*WORK REQUEST*: Your answer should be every line of the records that contains the word "singleton", copied as it stands.

==*==

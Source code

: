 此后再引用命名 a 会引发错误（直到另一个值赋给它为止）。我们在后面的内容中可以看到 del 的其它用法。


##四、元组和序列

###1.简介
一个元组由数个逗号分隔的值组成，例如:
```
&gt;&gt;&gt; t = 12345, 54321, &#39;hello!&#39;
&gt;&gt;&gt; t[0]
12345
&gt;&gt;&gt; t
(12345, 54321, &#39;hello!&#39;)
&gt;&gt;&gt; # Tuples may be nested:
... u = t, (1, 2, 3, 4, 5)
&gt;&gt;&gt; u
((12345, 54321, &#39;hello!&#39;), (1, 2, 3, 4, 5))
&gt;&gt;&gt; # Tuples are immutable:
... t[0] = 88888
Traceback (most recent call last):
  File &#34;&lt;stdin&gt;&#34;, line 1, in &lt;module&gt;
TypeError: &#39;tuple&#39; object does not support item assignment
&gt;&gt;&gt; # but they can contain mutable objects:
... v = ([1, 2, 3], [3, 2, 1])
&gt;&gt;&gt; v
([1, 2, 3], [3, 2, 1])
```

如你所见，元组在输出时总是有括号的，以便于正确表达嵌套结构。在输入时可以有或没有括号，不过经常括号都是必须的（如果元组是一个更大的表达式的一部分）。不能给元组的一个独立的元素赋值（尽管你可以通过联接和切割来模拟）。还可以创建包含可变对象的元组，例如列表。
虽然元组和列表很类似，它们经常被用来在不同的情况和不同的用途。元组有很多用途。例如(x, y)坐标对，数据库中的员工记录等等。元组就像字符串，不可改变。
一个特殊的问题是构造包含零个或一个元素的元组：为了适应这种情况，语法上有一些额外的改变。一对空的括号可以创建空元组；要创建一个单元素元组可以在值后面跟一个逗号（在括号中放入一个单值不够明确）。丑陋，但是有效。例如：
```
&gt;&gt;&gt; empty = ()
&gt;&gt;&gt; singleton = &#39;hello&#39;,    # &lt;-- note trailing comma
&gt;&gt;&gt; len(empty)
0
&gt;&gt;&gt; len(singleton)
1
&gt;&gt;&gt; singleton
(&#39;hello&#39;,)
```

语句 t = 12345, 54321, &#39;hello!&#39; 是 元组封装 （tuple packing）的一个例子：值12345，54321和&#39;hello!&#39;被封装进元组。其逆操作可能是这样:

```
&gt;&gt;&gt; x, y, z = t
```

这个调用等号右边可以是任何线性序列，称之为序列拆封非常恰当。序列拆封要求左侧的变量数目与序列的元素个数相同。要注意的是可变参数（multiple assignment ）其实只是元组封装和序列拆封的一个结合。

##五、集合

==*==

*FINISHED EXERCISE*:
&gt;&gt;&gt; singleton = &#39;hello&#39;,    # &lt;-- note trailing comma
&gt;&gt;&gt; len(singleton)
&gt;&gt;&gt; singleton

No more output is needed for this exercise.